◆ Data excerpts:
========

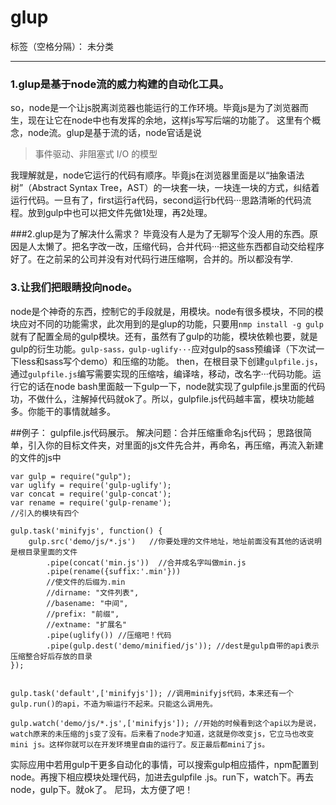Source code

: ﻿# glup

标签（空格分隔）： 未分类

---

### 1.glup是基于node流的威力构建的自动化工具。
 so，node是一个让js脱离浏览器也能运行的工作环境。毕竟js是为了浏览器而生，现在让它在node中也有发挥的余地，这样js写写后端的功能了。
 这里有个概念，node流。glup是基于流的话，node官话是说

> 事件驱动、非阻塞式 I/O 的模型

我理解就是，node它运行的代码有顺序。毕竟js在浏览器里面是以“抽象语法树”（Abstract Syntax Tree，AST）的一块套一块，一块连一块的方式，纠结着运行代码。一旦有了，first运行a代码，second运行b代码···思路清晰的代码流程。放到gulp中也可以把文件先做1处理，再2处理。
 
###2.glup是为了解决什么需求？
 毕竟没有人是为了无聊写个没人用的东西。原因是人太懒了。把名字改一改，压缩代码，合并代码···把这些东西都自动交给程序好了。在之前呆的公司并没有对代码行进压缩啊，合并的。所以都没有学.
 
### 3.让我们把眼睛投向node。
node是个神奇的东西，控制它的手段就是，用模块。node有很多模块，不同的模块应对不同的功能需求，此次用到的是glup的功能，只要用`nmp install -g gulp`就有了配置全局的gulp模块。还有，虽然有了gulp的功能，模块依赖也要，就是gulp的衍生功能。`gulp-sass，gulp-uglify···`应对gulp的sass预编译（下次试一下less和sass写个demo）和压缩的功能。
then，在根目录下创建`gulpfile.js`，通过`gulpfile.js`编写需要实现的压缩啥，编译啥，移动，改名字···代码功能。运行它的话在node bash里面敲一下gulp一下，node就实现了gulpfile.js里面的代码功，不做什么，注解掉代码就ok了。所以，gulpfile.js代码越丰富，模块功能越多。你能干的事情就越多。
 
 
##例子：
gulpfile.js代码展示。
解决问题：合并压缩重命名js代码；
思路很简单，引入你的目标文件夹，对里面的js文件先合并，再命名，再压缩，再流入新建的文件的js中
```
var gulp = require("gulp");
var uglify = require('gulp-uglify');
var concat = require('gulp-concat');
var rename = require('gulp-rename');
//引入的模块有四个

gulp.task('minifyjs', function() {
    gulp.src('demo/js/*.js')   //你要处理的文件地址，地址前面没有其他的话说明是根目录里面的文件
        .pipe(concat('min.js'))  //合并成名字叫做min.js
        .pipe(rename({suffix:'.min'})) 
        //使文件的后缀为.min
        //dirname: "文件列表",
        //basename: "中间",
        //prefix: "前缀",
        //extname: "扩展名"
        .pipe(uglify()) //压缩吧！代码
        .pipe(gulp.dest('demo/minified/js')); //dest是gulp自带的api表示压缩整合好后存放的目录
});


gulp.task('default',['minifyjs']); //调用minifyjs代码，本来还有一个gulp.run()的api，不造为嘛运行不起来。只能这么调用先。

gulp.watch('demo/js/*.js',['minifyjs']); //开始的时候看到这个api以为是说，watch原来的未压缩的js变了没有。后来看了node才知道，这就是你改变js，它立马也改变mini js。这样你就可以在开发环境里自由的运行了。反正最后都mini了js。
```
实际应用中若用gulp干更多自动化的事情，可以搜索gulp相应插件，npm配置到node。再搜下相应模块处理代码，加进去gulpfile
.js。run下，watch下。再去node，gulp下。就ok了。
尼玛，太方便了吧！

========

No pictures should appear in the copy, which holds exactly the lines from the first line of the data through the line with "###2.glup是为了解决什么需求？" and nothing else.

Source code

: ﻿# glup

标签（空格分隔）： 未分类

---

### 1.glup是基于node流的威力构建的自动化工具。
 so，node是一个让js脱离浏览器也能运行的工作环境。毕竟js是为了浏览器而生，现在让它在node中也有发挥的余地，这样js写写后端的功能了。
 这里有个概念，node流。glup是基于流的话，node官话是说

> 事件驱动、非阻塞式 I/O 的模型

我理解就是，node它运行的代码有顺序。毕竟js在浏览器里面是以“抽象语法树”（Abstract Syntax Tree，AST）的一块套一块，一块连一块的方式，纠结着运行代码。一旦有了，first运行a代码，second运行b代码···思路清晰的代码流程。放到gulp中也可以把文件先做1处理，再2处理。
 
###2.glup是为了解决什么需求？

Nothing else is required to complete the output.